Nothing
#' Pooling and Predictor selection function for backward or forward selection of
#' Logistic regression models across multiply imputed data.
#'
#' \code{psfmi_lr} Pooling and backward or forward selection of Logistic regression
#' models across multiply imputed data using selection methods RR, D1, D2, D3, D4 and MPR.
#'
#' @param data Data frame with stacked multiple imputed datasets.
#' The original dataset that contains missing values must be excluded from the
#' dataset. The imputed datasets must be distinguished by an imputation variable,
#' specified under impvar, and starting by 1.
#' @param formula A formula object to specify the model as normally used by glm.
#' See under "Details" and "Examples" how these can be specified. If a formula
#' object is used set predictors, cat.predictors, spline.predictors or int.predictors
#' at the default value of NULL.
#' @param nimp A numerical scalar. Number of imputed datasets. Default is 5.

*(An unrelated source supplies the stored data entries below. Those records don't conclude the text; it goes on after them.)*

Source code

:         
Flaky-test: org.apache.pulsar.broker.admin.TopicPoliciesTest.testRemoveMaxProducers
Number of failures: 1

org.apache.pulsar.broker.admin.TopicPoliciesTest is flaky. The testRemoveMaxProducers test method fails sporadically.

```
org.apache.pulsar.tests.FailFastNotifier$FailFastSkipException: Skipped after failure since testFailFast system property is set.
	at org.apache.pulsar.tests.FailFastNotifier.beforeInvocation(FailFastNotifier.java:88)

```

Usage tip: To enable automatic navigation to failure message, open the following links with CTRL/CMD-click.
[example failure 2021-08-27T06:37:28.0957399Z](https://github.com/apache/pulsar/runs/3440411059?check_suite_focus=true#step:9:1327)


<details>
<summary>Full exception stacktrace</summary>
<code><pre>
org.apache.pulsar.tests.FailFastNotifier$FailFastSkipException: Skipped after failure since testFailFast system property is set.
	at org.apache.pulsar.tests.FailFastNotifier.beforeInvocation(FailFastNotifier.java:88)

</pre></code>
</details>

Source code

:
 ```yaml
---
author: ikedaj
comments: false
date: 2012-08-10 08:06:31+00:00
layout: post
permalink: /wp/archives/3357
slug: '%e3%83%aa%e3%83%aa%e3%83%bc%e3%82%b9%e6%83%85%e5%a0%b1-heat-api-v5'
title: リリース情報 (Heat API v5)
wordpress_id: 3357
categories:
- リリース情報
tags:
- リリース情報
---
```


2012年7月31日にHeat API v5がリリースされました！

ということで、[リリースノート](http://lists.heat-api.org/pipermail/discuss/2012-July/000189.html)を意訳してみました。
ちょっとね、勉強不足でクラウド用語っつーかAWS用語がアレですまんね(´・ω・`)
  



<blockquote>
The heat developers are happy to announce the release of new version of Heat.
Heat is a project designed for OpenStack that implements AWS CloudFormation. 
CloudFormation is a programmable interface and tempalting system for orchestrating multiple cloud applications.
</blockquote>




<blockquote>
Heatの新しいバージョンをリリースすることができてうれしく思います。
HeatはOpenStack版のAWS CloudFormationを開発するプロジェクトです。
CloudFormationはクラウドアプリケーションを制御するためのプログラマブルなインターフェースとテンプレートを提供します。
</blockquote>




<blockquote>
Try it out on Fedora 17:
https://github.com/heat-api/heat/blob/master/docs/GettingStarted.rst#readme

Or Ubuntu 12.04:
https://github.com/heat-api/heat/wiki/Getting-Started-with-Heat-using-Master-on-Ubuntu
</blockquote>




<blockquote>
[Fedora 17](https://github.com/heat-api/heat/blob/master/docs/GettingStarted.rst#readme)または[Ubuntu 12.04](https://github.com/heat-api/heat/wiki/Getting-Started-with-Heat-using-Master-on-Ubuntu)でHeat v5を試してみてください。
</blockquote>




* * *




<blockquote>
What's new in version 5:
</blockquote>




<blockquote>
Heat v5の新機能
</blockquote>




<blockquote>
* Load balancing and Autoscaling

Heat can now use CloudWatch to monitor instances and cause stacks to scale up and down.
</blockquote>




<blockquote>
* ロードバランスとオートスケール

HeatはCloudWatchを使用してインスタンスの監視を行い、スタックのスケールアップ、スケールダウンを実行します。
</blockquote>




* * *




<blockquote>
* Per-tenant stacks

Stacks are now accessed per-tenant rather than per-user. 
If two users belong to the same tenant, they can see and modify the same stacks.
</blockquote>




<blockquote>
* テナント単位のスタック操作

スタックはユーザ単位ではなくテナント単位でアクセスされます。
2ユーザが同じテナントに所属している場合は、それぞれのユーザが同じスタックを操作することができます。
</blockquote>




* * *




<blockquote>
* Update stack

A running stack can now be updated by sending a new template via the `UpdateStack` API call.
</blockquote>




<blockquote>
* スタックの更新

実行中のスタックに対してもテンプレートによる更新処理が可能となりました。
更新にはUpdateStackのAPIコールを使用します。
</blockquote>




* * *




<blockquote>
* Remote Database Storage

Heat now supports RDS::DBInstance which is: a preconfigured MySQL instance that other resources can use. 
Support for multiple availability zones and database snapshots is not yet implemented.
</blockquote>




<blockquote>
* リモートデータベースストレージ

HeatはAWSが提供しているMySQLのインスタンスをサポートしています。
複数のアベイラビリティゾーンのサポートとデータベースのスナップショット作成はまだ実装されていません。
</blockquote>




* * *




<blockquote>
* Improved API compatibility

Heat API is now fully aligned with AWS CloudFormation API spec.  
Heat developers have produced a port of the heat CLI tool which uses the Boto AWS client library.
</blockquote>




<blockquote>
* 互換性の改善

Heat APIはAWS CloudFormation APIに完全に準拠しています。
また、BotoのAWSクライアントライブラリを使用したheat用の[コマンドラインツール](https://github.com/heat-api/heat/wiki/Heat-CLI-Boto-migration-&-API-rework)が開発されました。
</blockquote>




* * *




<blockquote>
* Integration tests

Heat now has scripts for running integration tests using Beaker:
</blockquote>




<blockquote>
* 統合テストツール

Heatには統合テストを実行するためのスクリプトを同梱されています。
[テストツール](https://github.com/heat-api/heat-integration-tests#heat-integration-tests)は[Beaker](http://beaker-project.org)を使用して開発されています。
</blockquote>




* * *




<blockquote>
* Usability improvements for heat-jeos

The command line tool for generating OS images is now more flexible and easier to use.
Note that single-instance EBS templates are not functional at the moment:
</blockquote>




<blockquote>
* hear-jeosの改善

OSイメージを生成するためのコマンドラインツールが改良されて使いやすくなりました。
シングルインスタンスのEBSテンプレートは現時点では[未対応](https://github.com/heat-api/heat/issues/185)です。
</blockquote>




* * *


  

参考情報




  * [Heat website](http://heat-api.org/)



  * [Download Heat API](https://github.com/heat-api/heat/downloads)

#' @param impvar A character vector. Name of the variable that distinguishes the
#' imputed datasets.
#' @param Outcome Character vector containing the name of the outcome variable.
#' @param predictors Character vector with the names of the predictor variables.

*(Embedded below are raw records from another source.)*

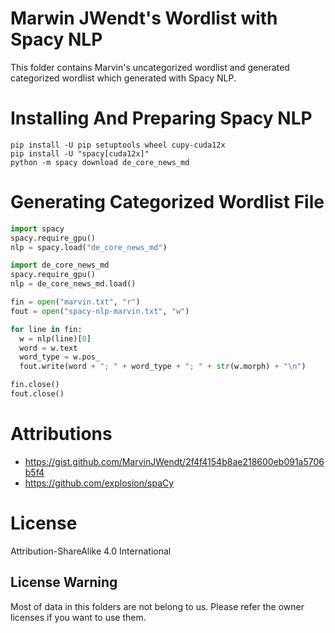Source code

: # Marwin JWendt's Wordlist with Spacy NLP

This folder contains Marvin's uncategorized wordlist and generated categorized wordlist which generated with Spacy NLP.

# Installing And Preparing Spacy NLP
```
pip install -U pip setuptools wheel cupy-cuda12x
pip install -U "spacy[cuda12x]"
python -m spacy download de_core_news_md
```

# Generating Categorized Wordlist File

```python
import spacy
spacy.require_gpu()
nlp = spacy.load("de_core_news_md")

import de_core_news_md
spacy.require_gpu()
nlp = de_core_news_md.load()

fin = open("marvin.txt", "r")
fout = open("spacy-nlp-marvin.txt", "w")

for line in fin:
  w = nlp(line)[0]
  word = w.text
  word_type = w.pos_
  fout.write(word + "; " + word_type + "; " + str(w.morph) + "\n")

fin.close()
fout.close()
```


# Attributions
* https://gist.github.com/MarvinJWendt/2f4f4154b8ae218600eb091a5706b5f4
* https://github.com/explosion/spaCy


# License
Attribution-ShareAlike 4.0 International


## License Warning
Most of data in this folders are not belong to us.
Please refer the owner licenses if you want to use them.
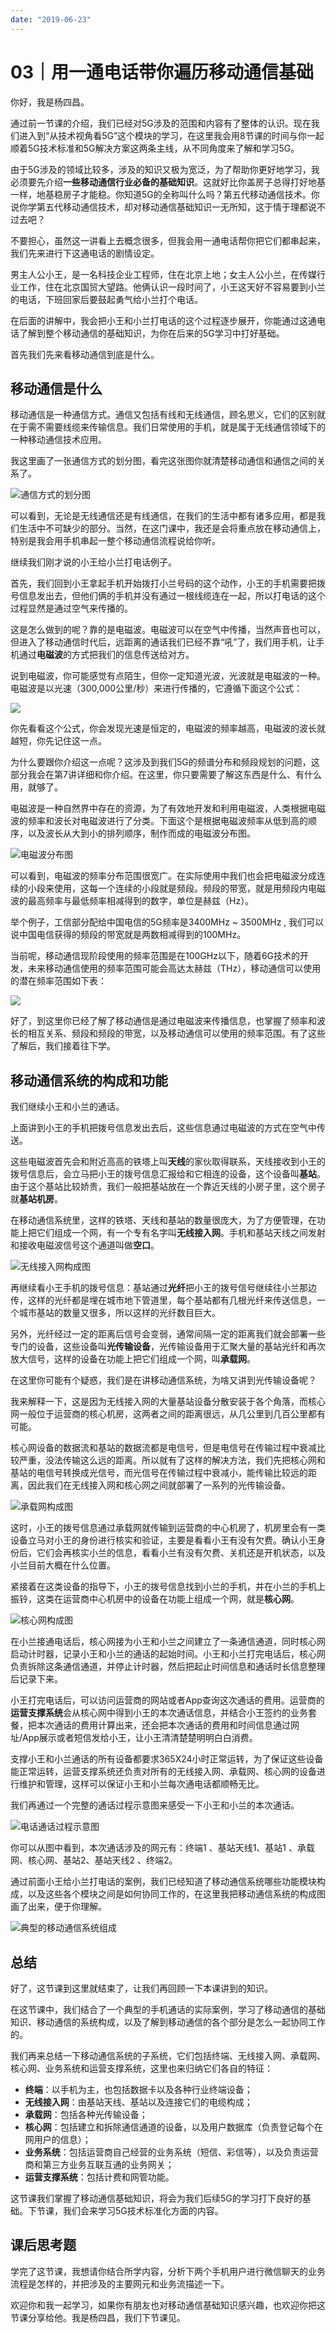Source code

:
 ```yaml
---
date: "2019-06-23"
---  
```

      
# 03｜用一通电话带你遍历移动通信基础
你好，我是杨四昌。

通过前一节课的介绍，我们已经对5G涉及的范围和内容有了整体的认识。现在我们进入到“从技术视角看5G”这个模块的学习，在这里我会用8节课的时间与你一起顺着5G技术标准和5G解决方案这两条主线，从不同角度来了解和学习5G。

由于5G涉及的领域比较多，涉及的知识又极为宽泛，为了帮助你更好地学习，我必须要先介绍**一些移动通信行业必备的基础知识**。这就好比你盖房子总得打好地基一样，地基稳房子才能稳。你知道5G的全称叫什么吗？第五代移动通信技术。你说你学第五代移动通信技术，却对移动通信基础知识一无所知，这于情于理都说不过去吧？

不要担心，虽然这一讲看上去概念很多，但我会用一通电话帮你把它们都串起来，我们先来进行下这通电话的剧情设定。

男主人公小王，是一名科技企业工程师，住在北京上地；女主人公小兰，在传媒行业工作，住在北京国贸大望路。他俩认识一段时间了，小王这天好不容易要到小兰的电话，下班回家后要鼓起勇气给小兰打个电话。

在后面的讲解中，我会把小王和小兰打电话的这个过程逐步展开，你能通过这通电话了解到整个移动通信的基础知识，为你在后来的5G学习中打好基础。

首先我们先来看移动通信到底是什么。

## 移动通信是什么

<!-- [[[read_end]]] -->

移动通信是一种通信方式。通信又包括有线和无线通信，顾名思义，它们的区别就在于需不需要线缆来传输信息。我们日常使用的手机，就是属于无线通信领域下的一种移动通信技术应用。

我这里画了一张通信方式的划分图，看完这张图你就清楚移动通信和通信之间的关系了。

![](./httpsstatic001geekbangorgresourceimage03dd03d6fb3d84bebf17b295888ea16996dd.jpg "通信方式的划分图")

可以看到，无论是无线通信还是有线通信，在我们的生活中都有诸多应用，都是我们生活中不可缺少的部分。当然，在这门课中，我还是会将重点放在移动通信上，特别是我会用手机串起一整个移动通信流程说给你听。

继续我们刚才说的小王给小兰打电话例子。

首先，我们回到小王拿起手机开始拨打小兰号码的这个动作，小王的手机需要把拨号信息发出去，但他们俩的手机并没有通过一根线缆连在一起，所以打电话的这个过程显然是通过空气来传播的。

这是怎么做到的呢？靠的是电磁波。电磁波可以在空气中传播，当然声音也可以，但进入了移动通信时代后，远距离的通话我们已经不靠“吼”了，我们用手机，让手机通过**电磁波**的方式把我们的信息传送给对方。

说到电磁波，你可能感觉有点陌生，但你一定知道光波，光波就是电磁波的一种。电磁波是以光速（300,000公里/秒）来进行传播的，它遵循下面这个公式：

![](./httpsstatic001geekbangorgresourceimage698a69e645dc4ca4c62yy1e6492dcf80ea8a.png)

你先看看这个公式，你会发现光速是恒定的，电磁波的频率越高，电磁波的波长就越短，你先记住这一点。

为什么要跟你介绍这一点呢？这涉及到我们5G的频谱分布和频段规划的问题，这部分我会在第7讲详细和你介绍。在这里，你只要需要了解这东西是什么、有什么用，就够了。

电磁波是一种自然界中存在的资源，为了有效地开发和利用电磁波，人类根据电磁波的频率和波长对电磁波进行了分类。下面这个是根据电磁波频率从低到高的顺序，以及波长从大到小的排列顺序，制作而成的电磁波分布图。

![](./httpsstatic001geekbangorgresourceimage2ad72a8c6f581e530ed9cb472e1e9f254ed7.jpg "电磁波分布图")

可以看到，电磁波的频率分布范围很宽广。在实际使用中我们也会把电磁波分成连续的小段来使用，这每一个连续的小段就是频段。频段的带宽，就是用频段内电磁波的最高频率与最低频率相减得到的数字，单位是赫兹（Hz）。

举个例子，工信部分配给中国电信的5G频率是3400MHz \~ 3500MHz , 我们可以说中国电信获得的频段的带宽就是两数相减得到的100MHz。

当前呢，移动通信现阶段使用的频率范围是在100GHz以下，随着6G技术的开发，未来移动通信使用的频率范围可能会高达太赫兹（THz），移动通信可以使用的潜在频率范围如下表：

![](./httpsstatic001geekbangorgresourceimage05a805906bba608424bea244bba9d8c18aa8.jpg)

好了，到这里你已经了解了移动通信是通过电磁波来传播信息，也掌握了频率和波长的相互关系、频段和频段的带宽，以及移动通信可以使用的频率范围。有了这些了解后，我们接着往下学。

## 移动通信系统的构成和功能

我们继续小王和小兰的通话。

上面讲到小王的手机把拨号信息发出去后，这些信息通过电磁波的方式在空气中传送。

这些电磁波首先会和附近高高的铁塔上叫**天线**的家伙取得联系，天线接收到小王的拨号信息后，会立马把小王的拨号信息汇报给和它相连的设备，这个设备叫**基站**。由于这个基站比较娇贵，我们一般把基站放在一个靠近天线的小房子里，这个房子就**基站机房**。

在移动通信系统里，这样的铁塔、天线和基站的数量很庞大，为了方便管理，在功能上把它们组成一个网，有一个专有名字叫**无线接入网**。手机和基站天线之间发射和接收电磁波信号这个通道叫做**空口**。

![](./httpsstatic001geekbangorgresourceimage0976095e56e789c3d36a53e21cbd9bf17d76.jpg "无线接入网构成图")

再继续看小王手机的拨号信息：基站通过**光纤**把小王的拨号信号继续往小兰那边传，这样的光纤都是埋在城市地下管道里，每个基站都有几根光纤来传送信息，一个城市基站的数量又很多，所以这样的光纤数目巨大。

另外，光纤经过一定的距离后信号会变弱，通常间隔一定的距离我们就会部署一些专门的设备，这些设备叫**光传输设备**，光传输设备用于汇聚大量的基站光纤和再次放大信号，这样的设备在功能上把它们组成一个网，叫**承载网**。

在这里你可能有个疑惑，我们是在讲移动通信系统，为啥又讲到光传输设备呢？

我来解释一下，这是因为无线接入网的大量基站设备分散安装于各个角落，而核心网一般位于运营商的核心机房，这两者之间的距离很远，从几公里到几百公里都有可能。

核心网设备的数据流和基站的数据流都是电信号，但是电信号在传输过程中衰减比较严重，没法传输这么远的距离。所以就有了这样的解决方法，我们先把核心网和基站的电信号转换成光信号，而光信号在传输过程中衰减小，能传输比较远的距离，因此我们在无线接入网和核心网之间就部署了一系列的光传输设备。

![](./httpsstatic001geekbangorgresourceimage42c642c0df350716a5660b83a7f3b2c887c6.jpg "承载网构成图")

这时，小王的拨号信息通过承载网就传输到运营商的中心机房了，机房里会有一类设备立马对小王的身份进行核实和验证，主要是看看小王有没有欠费。确认小王身份后，它们会再核实小兰的信息，看看小兰有没有欠费、关机还是开机状态，以及小兰目前大概在什么位置。

紧接着在这类设备的指导下，小王的拨号信息找到小兰的手机，并在小兰的手机上振铃，这类在运营商中心机房中的设备在功能上组成一个网，就是**核心网**。

![](./httpsstatic001geekbangorgresourceimageab36abc5f9b165a0e46d3a8624155eyy4436.jpg "核心网构成图")

在小兰接通电话后，核心网接为小王和小兰之间建立了一条通信通道，同时核心网启动计时器，记录小王和小兰的通话的起始时间。小王和小兰打完电话后，核心网负责拆除这条通信通道，并停止计时器，然后把起止时间信息和通话时长信息整理后记录下来。

小王打完电话后，可以访问运营商的网站或者App查询这次通话的费用。运营商的**运营支撑系统**会从核心网中得到小王的本次通话信息，并结合小王签约的业务套餐，把本次通话的费用计算出来，还会把本次通话的费用和时间信息通过网址/App展示或者短信发给小王，让小王清清楚楚明明白白消费。

支撑小王和小兰通话的所有设备都要求365X24小时正常运转，为了保证这些设备能正常运转，运营支撑系统还负责对所有的无线接入网、承载网、核心网的设备进行维护和管理，这样可以保证小王和小兰每次通电话都顺畅无比。

我们再通过一个完整的通话过程示意图来感受一下小王和小兰的本次通话。

![](./httpsstatic001geekbangorgresourceimage7ca27c046ba70623yyac4f96ae36cb247ea2.jpg "电话通话过程示意图")

你可以从图中看到，本次通话涉及的网元有：终端1 、基站天线1、基站1 、承载网、核心网、基站2、基站天线2 、终端2。

通过前面小王给小兰打电话的案例，我们已经知道了移动通信系统哪些功能模块构成，以及这些各个模块之间是如何协同工作的，在这里我把移动通信系统的构成图画了出来，便于你理解。

![](./httpsstatic001geekbangorgresourceimage7cd97cbccyyf829a6223f63a452c43ec4cd9.jpg "典型的移动通信系统组成")

## 总结

好了，这节课到这里就结束了，让我们再回顾一下本课讲到的知识。

在这节课中，我们结合了一个典型的手机通话的实际案例，学习了移动通信的基础知识、移动通信的系统构成，以及了解到移动通信的各个部分是怎么一起协同工作的。

我们再来总结一下移动通信系统的子系统，它们包括终端、无线接入网、承载网、核心网、业务系统和运营支撑系统，这里也来归纳它们各自的特征：

* **终端**：以手机为主，也包括数据卡以及各种行业终端设备；
* **无线接入网**：由基站天线、基站以及连接它们的电缆构成；
* **承载网**：包括各种光传输设备；
* **核心网**：包括建立和拆除通信通道的设备，以及用户数据库（负责登记每个在网用户的信息）；
* **业务系统**：包括运营商自己经营的业务系统（短信、彩信等），以及负责运营商和第三方业务互联互通的业务网关；
* **运营支撑系统**：包括计费和网管功能。

这节课我们掌握了移动通信基础知识，将会为我们后续5G的学习打下良好的基础。下节课，我们会来学习5G技术标准化方面的内容。

## 课后思考题

学完了这节课，我想请你结合所学内容，分析下两个手机用户进行微信聊天的业务流程是怎样的，并把涉及的主要网元和业务流描述一下。

欢迎你和我一起学习，如果你有朋友也对移动通信基础知识感兴趣，也欢迎你把这节课分享给他。我是杨四昌，我们下节课见。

#' At least one predictor variable has to be defined. Give predictors unique names
#' and do not use predictor name combinations with numbers as, age2, gender10, etc.
#' @param cat.predictors A single string or a vector of strings to define the
#' categorical variables. Default is NULL categorical predictors.

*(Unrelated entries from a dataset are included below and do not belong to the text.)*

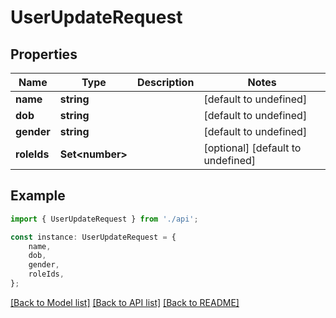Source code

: # UserUpdateRequest


## Properties

Name | Type | Description | Notes
------------ | ------------- | ------------- | -------------
**name** | **string** |  | [default to undefined]
**dob** | **string** |  | [default to undefined]
**gender** | **string** |  | [default to undefined]
**roleIds** | **Set&lt;number&gt;** |  | [optional] [default to undefined]

## Example

```typescript
import { UserUpdateRequest } from './api';

const instance: UserUpdateRequest = {
    name,
    dob,
    gender,
    roleIds,
};
```

[[Back to Model list]](../README.md#documentation-for-models) [[Back to API list]](../README.md#documentation-for-api-endpoints) [[Back to README]](../README.md)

#' @param spline.predictors A single string or a vector of strings to define the
#' (restricted cubic) spline variables. Default is NULL spline predictors. See details.
#' @param int.predictors A single string or a vector of strings with the names of the variables that form
#' an interaction pair, separated by a “:” symbol.
#' @param keep.predictors A single string or a vector of strings including the variables that are forced
#' in the model during predictor selection. All type of variables are allowed.
#' @param nknots A numerical vector that defines the number of knots for each spline predictor separately.
#' @param p.crit A numerical scalar. P-value selection criterium. A value of 1
#' provides the pooled model without selection.
#' @param method A character vector to indicate the pooling method for p-values to pool the
#' total model or used during predictor selection. This can be "RR", D1", "D2", "D3", "D4", or "MPR".
#' See details for more information. Default is "RR".
#' @param direction The direction of predictor selection, "BW" means backward selection and "FW"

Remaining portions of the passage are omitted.